Dataset items:

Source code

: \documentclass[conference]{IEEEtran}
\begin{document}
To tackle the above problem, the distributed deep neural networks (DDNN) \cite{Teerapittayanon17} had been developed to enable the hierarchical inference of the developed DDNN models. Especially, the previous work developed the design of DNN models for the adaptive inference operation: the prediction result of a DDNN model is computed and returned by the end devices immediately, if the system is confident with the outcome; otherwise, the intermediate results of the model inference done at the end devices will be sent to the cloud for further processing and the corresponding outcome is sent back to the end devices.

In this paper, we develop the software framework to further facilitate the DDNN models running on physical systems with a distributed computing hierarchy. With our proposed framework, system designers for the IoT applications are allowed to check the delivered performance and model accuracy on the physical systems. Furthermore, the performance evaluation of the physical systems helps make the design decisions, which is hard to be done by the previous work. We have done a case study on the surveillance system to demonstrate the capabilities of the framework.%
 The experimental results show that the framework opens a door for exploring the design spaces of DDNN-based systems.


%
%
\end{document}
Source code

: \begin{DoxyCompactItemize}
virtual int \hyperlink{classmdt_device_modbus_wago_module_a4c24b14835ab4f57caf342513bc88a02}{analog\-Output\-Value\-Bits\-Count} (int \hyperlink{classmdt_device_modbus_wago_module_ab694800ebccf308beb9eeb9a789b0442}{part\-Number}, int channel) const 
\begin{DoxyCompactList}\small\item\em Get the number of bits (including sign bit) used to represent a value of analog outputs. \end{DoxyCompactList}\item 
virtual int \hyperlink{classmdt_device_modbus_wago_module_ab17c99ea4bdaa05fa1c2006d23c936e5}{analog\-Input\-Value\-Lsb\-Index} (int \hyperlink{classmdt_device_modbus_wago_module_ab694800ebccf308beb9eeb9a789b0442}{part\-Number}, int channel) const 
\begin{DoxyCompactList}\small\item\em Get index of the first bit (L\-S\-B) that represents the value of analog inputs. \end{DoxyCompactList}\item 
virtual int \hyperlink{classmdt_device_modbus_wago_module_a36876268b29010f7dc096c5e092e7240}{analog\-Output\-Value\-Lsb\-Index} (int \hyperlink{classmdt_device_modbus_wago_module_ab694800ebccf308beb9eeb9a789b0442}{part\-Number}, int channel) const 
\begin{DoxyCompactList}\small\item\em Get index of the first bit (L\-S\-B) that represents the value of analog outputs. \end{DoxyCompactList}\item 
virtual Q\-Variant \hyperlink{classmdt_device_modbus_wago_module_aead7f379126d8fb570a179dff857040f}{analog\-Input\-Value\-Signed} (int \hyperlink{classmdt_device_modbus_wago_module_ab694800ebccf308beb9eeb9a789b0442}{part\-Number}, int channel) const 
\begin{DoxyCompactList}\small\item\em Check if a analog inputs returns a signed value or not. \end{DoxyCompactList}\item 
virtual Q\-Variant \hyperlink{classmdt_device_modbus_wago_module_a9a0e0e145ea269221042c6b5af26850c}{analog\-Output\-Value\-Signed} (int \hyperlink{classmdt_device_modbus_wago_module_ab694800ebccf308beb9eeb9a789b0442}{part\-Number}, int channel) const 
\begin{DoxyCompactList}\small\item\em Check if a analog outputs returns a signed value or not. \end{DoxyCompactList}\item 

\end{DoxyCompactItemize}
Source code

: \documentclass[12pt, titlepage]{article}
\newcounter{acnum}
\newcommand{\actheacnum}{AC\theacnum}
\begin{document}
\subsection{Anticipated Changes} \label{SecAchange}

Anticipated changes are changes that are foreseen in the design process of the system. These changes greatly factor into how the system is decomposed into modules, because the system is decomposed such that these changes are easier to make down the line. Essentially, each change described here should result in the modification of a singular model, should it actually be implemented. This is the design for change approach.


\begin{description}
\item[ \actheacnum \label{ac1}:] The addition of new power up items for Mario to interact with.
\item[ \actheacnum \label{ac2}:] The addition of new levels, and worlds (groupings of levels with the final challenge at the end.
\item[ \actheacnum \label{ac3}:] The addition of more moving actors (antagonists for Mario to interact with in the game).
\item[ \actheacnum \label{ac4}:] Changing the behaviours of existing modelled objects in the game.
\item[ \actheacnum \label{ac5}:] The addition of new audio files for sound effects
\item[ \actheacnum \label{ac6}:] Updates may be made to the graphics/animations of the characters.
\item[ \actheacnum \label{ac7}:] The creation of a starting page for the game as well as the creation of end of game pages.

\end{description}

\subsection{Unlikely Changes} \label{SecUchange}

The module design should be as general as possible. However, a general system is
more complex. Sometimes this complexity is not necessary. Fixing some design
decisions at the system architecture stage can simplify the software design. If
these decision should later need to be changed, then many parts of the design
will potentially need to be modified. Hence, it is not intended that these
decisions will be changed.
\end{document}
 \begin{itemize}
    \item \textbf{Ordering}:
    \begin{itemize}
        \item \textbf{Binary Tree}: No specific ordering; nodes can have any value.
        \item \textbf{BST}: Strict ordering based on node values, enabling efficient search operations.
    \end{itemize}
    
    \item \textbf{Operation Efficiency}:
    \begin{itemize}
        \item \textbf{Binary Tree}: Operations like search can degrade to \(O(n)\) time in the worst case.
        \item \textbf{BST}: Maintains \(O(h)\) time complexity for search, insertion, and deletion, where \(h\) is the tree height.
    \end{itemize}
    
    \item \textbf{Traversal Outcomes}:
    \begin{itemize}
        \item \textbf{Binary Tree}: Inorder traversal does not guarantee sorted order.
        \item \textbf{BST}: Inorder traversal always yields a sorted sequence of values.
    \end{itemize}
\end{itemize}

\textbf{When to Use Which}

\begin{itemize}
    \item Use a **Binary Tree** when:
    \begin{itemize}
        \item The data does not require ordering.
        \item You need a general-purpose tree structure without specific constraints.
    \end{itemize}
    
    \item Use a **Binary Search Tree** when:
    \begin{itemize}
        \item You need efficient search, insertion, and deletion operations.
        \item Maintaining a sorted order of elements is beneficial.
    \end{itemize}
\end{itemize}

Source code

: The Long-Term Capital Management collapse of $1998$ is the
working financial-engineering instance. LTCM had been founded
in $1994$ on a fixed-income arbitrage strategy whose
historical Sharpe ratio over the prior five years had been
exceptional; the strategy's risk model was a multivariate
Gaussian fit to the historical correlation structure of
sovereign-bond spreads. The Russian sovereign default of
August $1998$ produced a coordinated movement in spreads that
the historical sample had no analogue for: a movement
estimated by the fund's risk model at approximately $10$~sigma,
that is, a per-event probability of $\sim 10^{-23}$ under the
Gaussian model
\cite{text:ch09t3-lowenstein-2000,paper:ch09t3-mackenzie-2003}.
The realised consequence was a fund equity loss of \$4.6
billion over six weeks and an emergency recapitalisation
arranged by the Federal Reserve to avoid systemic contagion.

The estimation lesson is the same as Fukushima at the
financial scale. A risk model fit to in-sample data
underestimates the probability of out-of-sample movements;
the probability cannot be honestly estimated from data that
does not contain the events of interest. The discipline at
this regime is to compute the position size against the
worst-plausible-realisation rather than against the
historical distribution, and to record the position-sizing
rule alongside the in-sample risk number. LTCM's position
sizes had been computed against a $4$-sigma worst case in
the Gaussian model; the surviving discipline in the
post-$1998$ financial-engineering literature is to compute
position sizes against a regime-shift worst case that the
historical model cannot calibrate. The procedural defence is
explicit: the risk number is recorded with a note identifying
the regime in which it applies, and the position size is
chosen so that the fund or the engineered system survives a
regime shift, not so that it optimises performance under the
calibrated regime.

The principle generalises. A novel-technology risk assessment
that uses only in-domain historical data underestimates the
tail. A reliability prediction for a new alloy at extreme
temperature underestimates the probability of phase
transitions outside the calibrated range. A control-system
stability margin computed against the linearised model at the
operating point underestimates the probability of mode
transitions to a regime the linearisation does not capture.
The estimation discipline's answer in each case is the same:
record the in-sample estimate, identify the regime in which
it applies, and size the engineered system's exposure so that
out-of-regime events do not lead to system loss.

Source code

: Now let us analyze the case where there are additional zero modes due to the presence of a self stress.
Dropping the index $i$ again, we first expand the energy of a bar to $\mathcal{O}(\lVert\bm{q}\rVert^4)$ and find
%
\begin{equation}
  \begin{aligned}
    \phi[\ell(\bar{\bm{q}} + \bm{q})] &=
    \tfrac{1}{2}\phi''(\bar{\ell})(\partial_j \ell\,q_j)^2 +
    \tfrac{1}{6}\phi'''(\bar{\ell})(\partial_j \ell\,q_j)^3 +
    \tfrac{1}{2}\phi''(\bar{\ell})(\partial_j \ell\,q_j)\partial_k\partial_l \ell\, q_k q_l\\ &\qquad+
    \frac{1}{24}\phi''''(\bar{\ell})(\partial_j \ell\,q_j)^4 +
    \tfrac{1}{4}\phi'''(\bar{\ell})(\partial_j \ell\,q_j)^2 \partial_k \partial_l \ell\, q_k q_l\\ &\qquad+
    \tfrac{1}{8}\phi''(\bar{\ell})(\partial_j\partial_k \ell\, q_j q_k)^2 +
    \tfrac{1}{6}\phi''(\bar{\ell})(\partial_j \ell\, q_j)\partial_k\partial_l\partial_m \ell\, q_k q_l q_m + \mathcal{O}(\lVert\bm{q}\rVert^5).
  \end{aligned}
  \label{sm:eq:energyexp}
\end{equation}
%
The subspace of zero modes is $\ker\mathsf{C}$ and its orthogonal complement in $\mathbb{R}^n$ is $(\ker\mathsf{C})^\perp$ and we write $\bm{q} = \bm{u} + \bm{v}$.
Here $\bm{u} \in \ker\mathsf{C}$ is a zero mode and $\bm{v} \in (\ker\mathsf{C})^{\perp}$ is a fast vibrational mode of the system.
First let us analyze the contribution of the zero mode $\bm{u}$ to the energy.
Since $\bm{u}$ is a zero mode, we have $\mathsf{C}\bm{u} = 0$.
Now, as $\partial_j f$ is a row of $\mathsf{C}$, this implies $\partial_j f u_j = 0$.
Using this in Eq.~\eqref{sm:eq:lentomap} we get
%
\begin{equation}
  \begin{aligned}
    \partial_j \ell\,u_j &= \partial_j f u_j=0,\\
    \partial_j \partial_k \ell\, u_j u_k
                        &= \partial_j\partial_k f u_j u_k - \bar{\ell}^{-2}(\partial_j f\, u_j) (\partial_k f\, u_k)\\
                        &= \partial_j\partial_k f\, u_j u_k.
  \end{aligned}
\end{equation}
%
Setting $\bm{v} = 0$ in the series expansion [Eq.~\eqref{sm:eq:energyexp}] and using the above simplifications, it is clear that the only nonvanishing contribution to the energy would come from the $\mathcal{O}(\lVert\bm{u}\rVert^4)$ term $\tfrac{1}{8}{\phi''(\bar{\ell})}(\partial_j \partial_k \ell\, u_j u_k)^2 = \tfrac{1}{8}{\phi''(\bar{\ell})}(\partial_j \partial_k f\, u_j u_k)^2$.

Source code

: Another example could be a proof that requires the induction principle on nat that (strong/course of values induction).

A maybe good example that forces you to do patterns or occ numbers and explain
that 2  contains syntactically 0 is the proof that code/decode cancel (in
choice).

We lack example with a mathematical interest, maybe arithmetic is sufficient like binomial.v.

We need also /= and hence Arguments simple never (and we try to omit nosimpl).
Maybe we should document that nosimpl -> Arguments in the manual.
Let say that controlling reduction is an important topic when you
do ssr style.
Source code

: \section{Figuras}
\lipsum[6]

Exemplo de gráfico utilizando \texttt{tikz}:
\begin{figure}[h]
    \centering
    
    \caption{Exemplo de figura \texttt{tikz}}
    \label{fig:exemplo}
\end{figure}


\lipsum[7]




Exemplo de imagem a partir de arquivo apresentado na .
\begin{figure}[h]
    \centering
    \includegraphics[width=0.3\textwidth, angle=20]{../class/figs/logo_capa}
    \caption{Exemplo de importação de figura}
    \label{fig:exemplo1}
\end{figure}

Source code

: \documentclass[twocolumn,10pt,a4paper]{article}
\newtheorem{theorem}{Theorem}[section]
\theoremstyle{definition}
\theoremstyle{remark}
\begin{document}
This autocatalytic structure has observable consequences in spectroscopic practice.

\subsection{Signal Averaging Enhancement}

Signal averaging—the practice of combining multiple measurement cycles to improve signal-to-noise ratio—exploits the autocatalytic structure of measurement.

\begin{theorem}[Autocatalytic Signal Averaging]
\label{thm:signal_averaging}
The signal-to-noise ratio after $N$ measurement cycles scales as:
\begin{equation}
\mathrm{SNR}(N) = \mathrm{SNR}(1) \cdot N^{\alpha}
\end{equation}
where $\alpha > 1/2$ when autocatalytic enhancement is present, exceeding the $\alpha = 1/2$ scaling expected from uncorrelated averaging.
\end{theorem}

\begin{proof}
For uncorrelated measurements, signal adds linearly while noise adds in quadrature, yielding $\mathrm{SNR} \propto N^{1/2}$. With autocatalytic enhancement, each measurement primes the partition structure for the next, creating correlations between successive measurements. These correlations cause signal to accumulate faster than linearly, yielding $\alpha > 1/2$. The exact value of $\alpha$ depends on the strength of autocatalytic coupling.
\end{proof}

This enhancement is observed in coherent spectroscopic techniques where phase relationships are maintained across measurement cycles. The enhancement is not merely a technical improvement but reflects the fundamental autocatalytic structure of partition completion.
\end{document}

Exercise goal:
Restate verbatim the first line above and all lines after it through the line containing "In this paper, we"; omit the rest.

Written answer:
Source code

: \documentclass[conference]{IEEEtran}
\begin{document}
To tackle the above problem, the distributed deep neural networks (DDNN) \cite{Teerapittayanon17} had been developed to enable the hierarchical inference of the developed DDNN models. Especially, the previous work developed the design of DNN models for the adaptive inference operation: the prediction result of a DDNN model is computed and returned by the end devices immediately, if the system is confident with the outcome; otherwise, the intermediate results of the model inference done at the end devices will be sent to the cloud for further processing and the corresponding outcome is sent back to the end devices.

In this paper, we develop the software framework to further facilitate the DDNN models running on physical systems with a distributed computing hierarchy. With our proposed framework, system designers for the IoT applications are allowed to check the delivered performance and model accuracy on the physical systems. Furthermore, the performance evaluation of the physical systems helps make the design decisions, which is hard to be done by the previous work. We have done a case study on the surveillance system to demonstrate the capabilities of the framework.%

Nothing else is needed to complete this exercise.